#### What the task asks
All that should be output is the block of lines below from the line with "to arbitrary addresses" to the line with "shifted by a", both included, exactly as written.

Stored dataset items
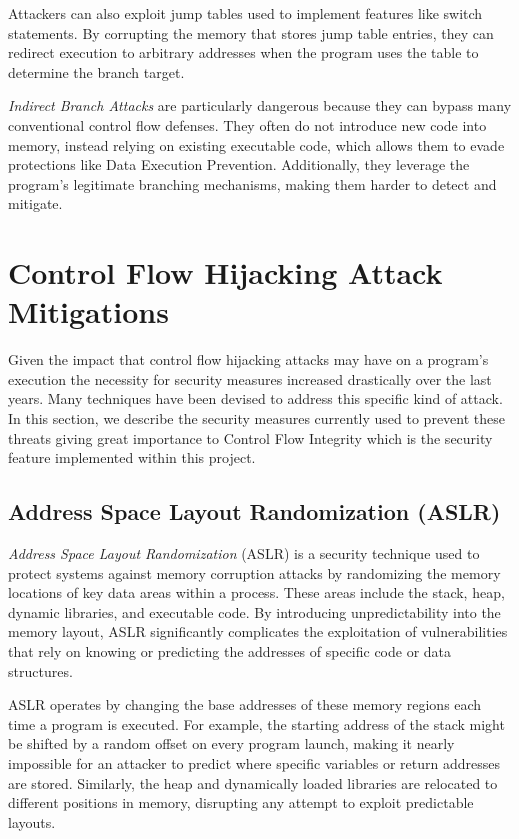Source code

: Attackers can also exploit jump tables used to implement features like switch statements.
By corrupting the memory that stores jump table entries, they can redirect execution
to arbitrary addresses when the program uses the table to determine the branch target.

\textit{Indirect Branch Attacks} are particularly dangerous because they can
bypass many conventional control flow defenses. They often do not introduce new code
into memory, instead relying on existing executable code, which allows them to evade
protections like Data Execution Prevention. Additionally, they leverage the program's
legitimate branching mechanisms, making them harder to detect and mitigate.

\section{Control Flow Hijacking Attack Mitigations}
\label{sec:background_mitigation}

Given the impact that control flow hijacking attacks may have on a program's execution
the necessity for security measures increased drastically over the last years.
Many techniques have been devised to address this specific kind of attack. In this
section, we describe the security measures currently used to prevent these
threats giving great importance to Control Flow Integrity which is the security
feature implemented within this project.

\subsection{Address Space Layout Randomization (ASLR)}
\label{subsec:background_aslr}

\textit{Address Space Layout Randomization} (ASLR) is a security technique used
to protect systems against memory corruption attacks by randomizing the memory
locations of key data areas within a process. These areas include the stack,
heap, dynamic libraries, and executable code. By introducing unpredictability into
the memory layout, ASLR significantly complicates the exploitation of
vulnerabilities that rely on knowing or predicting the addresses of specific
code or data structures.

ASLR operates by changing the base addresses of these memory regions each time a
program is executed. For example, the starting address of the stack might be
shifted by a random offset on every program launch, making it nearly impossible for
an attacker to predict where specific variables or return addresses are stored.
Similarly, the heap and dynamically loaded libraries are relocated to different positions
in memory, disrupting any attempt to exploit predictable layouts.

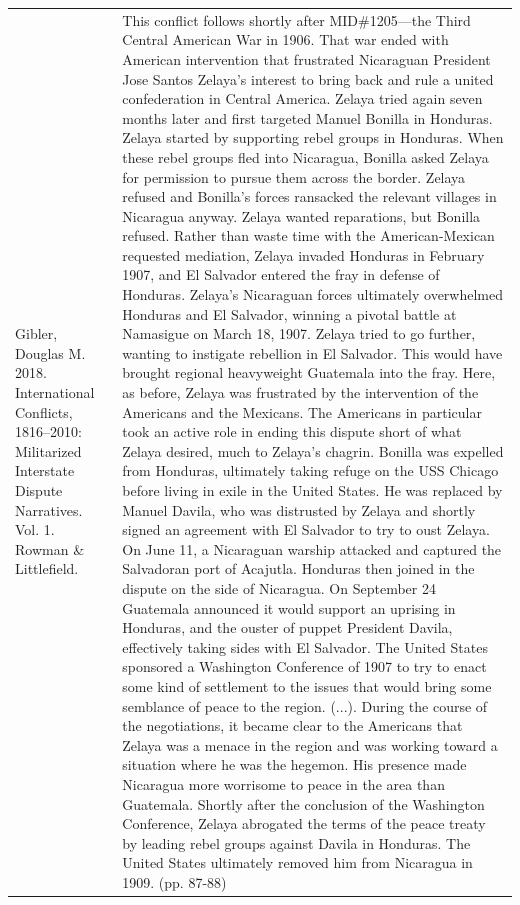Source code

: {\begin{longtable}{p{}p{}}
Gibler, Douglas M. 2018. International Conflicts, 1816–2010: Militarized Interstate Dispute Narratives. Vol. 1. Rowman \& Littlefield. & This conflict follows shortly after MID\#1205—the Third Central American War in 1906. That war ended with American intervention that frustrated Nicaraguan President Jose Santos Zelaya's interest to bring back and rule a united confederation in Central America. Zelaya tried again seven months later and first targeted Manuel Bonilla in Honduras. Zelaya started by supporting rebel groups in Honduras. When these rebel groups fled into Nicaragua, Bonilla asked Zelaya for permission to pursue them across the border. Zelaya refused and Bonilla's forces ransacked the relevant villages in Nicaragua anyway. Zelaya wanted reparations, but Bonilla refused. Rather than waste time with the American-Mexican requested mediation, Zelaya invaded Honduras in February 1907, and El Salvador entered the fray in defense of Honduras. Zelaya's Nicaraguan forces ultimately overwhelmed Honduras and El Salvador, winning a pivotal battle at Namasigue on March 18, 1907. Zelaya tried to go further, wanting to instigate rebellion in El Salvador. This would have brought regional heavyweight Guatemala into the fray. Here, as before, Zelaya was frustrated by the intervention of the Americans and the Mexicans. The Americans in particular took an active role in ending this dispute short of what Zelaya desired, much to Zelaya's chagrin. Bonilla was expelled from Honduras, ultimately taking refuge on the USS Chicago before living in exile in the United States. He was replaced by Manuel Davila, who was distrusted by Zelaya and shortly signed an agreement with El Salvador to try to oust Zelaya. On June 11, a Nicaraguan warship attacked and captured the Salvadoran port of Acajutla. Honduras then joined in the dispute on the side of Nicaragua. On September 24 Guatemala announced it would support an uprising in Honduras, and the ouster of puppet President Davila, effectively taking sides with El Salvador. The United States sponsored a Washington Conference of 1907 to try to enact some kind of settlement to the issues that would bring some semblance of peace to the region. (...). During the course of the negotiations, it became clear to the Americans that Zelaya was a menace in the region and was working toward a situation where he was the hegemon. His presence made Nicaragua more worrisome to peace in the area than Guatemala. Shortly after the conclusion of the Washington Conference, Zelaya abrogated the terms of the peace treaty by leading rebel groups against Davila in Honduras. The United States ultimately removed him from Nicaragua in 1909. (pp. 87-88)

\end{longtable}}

#### Answer to this task
to arbitrary addresses when the program uses the table to determine the branch target.

\textit{Indirect Branch Attacks} are particularly dangerous because they can
bypass many conventional control flow defenses. They often do not introduce new code
into memory, instead relying on existing executable code, which allows them to evade
protections like Data Execution Prevention. Additionally, they leverage the program's
legitimate branching mechanisms, making them harder to detect and mitigate.

\section{Control Flow Hijacking Attack Mitigations}
\label{sec:background_mitigation}

Given the impact that control flow hijacking attacks may have on a program's execution
the necessity for security measures increased drastically over the last years.
Many techniques have been devised to address this specific kind of attack. In this
section, we describe the security measures currently used to prevent these
threats giving great importance to Control Flow Integrity which is the security
feature implemented within this project.

\subsection{Address Space Layout Randomization (ASLR)}
\label{subsec:background_aslr}

\textit{Address Space Layout Randomization} (ASLR) is a security technique used
to protect systems against memory corruption attacks by randomizing the memory
locations of key data areas within a process. These areas include the stack,
heap, dynamic libraries, and executable code. By introducing unpredictability into
the memory layout, ASLR significantly complicates the exploitation of
vulnerabilities that rely on knowing or predicting the addresses of specific
code or data structures.

ASLR operates by changing the base addresses of these memory regions each time a
program is executed. For example, the starting address of the stack might be
shifted by a random offset on every program launch, making it nearly impossible for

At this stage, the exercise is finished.